# $$CatBoost\ PredictionDiff \ Feature\ Importance\ Tutorial$$

Sometimes it is very important to understand which feature made the greatest contribution to the final result. To do this, the CatBoost model has a get_feature_importance method.

In [1]:
import numpy as np
from catboost import CatBoost, Pool, datasets
from sklearn.model_selection import train_test_split

First, let's prepare the dataset:

In [2]:
train_df, test_df = datasets.msrank_10k()

In [3]:
X_train, y_train, group_id_train = np.array(train_df.drop([0, 1], axis=1)), np.array(train_df[0]), np.array(train_df[1])
X_test, y_test, group_id_test = np.array(test_df.drop([0, 1], axis=1)), np.array(test_df[0]), np.array(test_df[1])
train_pool = Pool(X_train, y_train, group_id=group_id_train)
test_pool = Pool(X_test, y_test, group_id=group_id_test)

Let's train CatBoost:

In [4]:
model = CatBoost({'iterations': 50, 'loss_function': 'YetiRank', 'verbose': False, 'random_seed': 42})
model.fit(train_pool);

Catboost provides several types of feature importances. One of them is PredictionDiff: A vector with contributions of each feature to the RawFormulaVal difference for each pair of objects.

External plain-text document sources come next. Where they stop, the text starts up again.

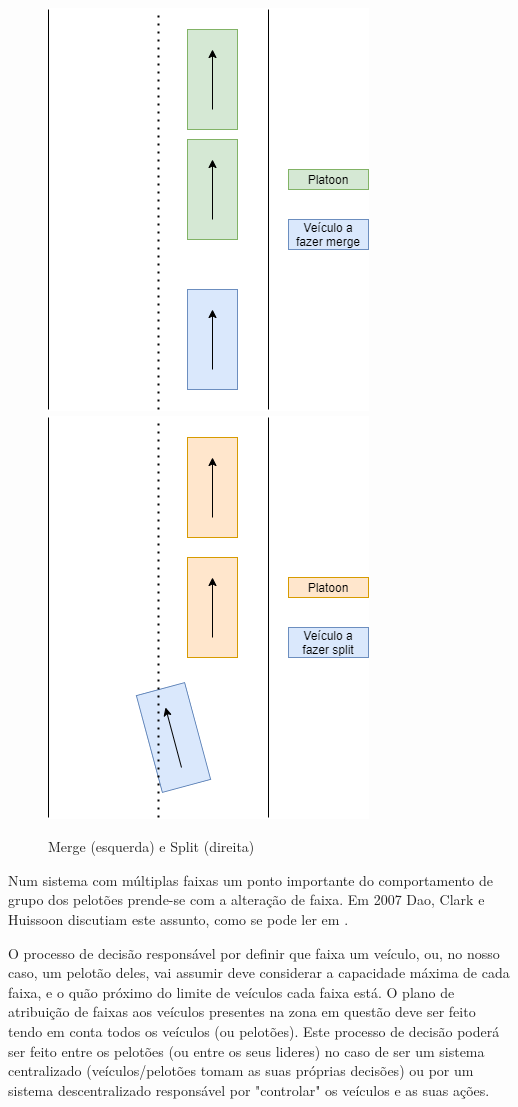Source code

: \begin{figure}[H]
    \centering
    \includegraphics[scale=0.4]{Images/Merge.png}
    \includegraphics[scale=0.4]{Images/Split.png}
    \caption{Merge (esquerda) e Split (direita)}
    \label{fig:my_label}
\end{figure}

Num sistema com múltiplas faixas um ponto importante do comportamento de grupo dos pelotões prende-se com a alteração de faixa. Em 2007 Dao, Clark e Huissoon discutiam este assunto, como se pode ler em \cite{cite10,citeE4}.

O processo de decisão responsável por definir que faixa um veículo, ou, no nosso caso, um pelotão deles, vai assumir deve considerar a capacidade máxima de cada faixa, e o quão próximo do limite de veículos cada faixa está. O plano de atribuição de faixas aos veículos presentes na zona em questão deve ser feito tendo em conta todos os veículos (ou pelotões). Este processo de decisão poderá ser feito entre os pelotões (ou entre os seus lideres) no caso de ser um sistema centralizado (veículos/pelotões tomam as suas próprias decisões) ou por um sistema descentralizado responsável por "controlar" os veículos e as suas ações.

Let's find such pair of objects in 1-st group in test pool that our model ranks in wrong order.

In [5]:
# find 1st group
group_size = 1
while group_id_test[group_size] == group_id_test[0]:
    group_size += 1

# get predictions
target = y_test[:group_size]
prediction = model.predict(X_test[: group_size], prediction_type='RawFormulaVal')
prediction = zip(prediction, target, range(group_size))

In [6]:
# find a wrong ranked pair of objects
wrong_prediction_idxs = [
    int(np.max([(x[0], x[2]) for x in prediction if x[1] == 0])),
    int(np.min([(x[1], x[2]) for x in prediction if x[1] == 3]))
]
test_pool_slice = X_test[wrong_prediction_idxs]

zip(model.predict(test_pool_slice, prediction_type='RawFormulaVal'), target[wrong_prediction_idxs])

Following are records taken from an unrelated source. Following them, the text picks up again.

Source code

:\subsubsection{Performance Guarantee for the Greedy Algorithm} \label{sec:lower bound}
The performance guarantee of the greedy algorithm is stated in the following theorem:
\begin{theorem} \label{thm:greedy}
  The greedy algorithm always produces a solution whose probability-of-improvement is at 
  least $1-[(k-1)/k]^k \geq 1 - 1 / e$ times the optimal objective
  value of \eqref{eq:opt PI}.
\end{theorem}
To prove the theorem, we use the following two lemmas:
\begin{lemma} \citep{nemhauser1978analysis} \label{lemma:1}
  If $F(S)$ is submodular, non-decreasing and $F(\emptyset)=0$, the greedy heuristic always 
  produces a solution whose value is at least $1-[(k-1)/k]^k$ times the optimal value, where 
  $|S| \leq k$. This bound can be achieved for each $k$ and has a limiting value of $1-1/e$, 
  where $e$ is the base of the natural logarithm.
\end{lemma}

[(0.16605430089485623, 0.0), (-0.011438740254469434, 3.0)]

Let's calculate PredictionDiff for these two objects and see most important features.

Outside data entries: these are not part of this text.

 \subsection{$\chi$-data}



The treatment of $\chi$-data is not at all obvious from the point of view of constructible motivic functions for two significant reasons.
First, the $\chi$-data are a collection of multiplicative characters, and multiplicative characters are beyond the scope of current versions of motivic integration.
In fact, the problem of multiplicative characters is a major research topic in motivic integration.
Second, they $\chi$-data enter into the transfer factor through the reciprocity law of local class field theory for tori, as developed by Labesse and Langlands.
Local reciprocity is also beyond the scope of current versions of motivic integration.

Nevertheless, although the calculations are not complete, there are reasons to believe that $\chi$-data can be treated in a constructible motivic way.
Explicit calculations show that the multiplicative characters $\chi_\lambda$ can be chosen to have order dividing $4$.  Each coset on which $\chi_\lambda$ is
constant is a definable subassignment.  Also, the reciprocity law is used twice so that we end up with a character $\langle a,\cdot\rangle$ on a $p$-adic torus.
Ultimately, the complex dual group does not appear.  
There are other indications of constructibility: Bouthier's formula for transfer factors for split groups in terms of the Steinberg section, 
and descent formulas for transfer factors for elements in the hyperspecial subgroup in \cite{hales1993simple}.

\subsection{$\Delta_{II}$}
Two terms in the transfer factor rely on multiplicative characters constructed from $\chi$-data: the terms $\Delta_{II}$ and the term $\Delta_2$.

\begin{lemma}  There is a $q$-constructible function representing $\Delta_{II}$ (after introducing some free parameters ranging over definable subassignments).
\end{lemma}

As you can see, changing in the feature 133 could change model prediction.

In [7]:
prediction_diff = model.get_feature_importance(type='PredictionDiff', data=test_pool_slice, prettified=True)
prediction_diff.head(10)

Unnamed: 0,Feature Id,Importances
0,133,0.297181
1,107,0.141921
2,64,0.08289
3,10,0.065537
4,14,0.061547
5,7,0.061138
6,59,0.058217
7,122,0.043991
8,54,0.042972
9,49,0.042607


In [8]:
model.plot_predictions(
    data=test_pool_slice,
    features_to_change=prediction_diff["Feature Id"][:3],
    plot=True);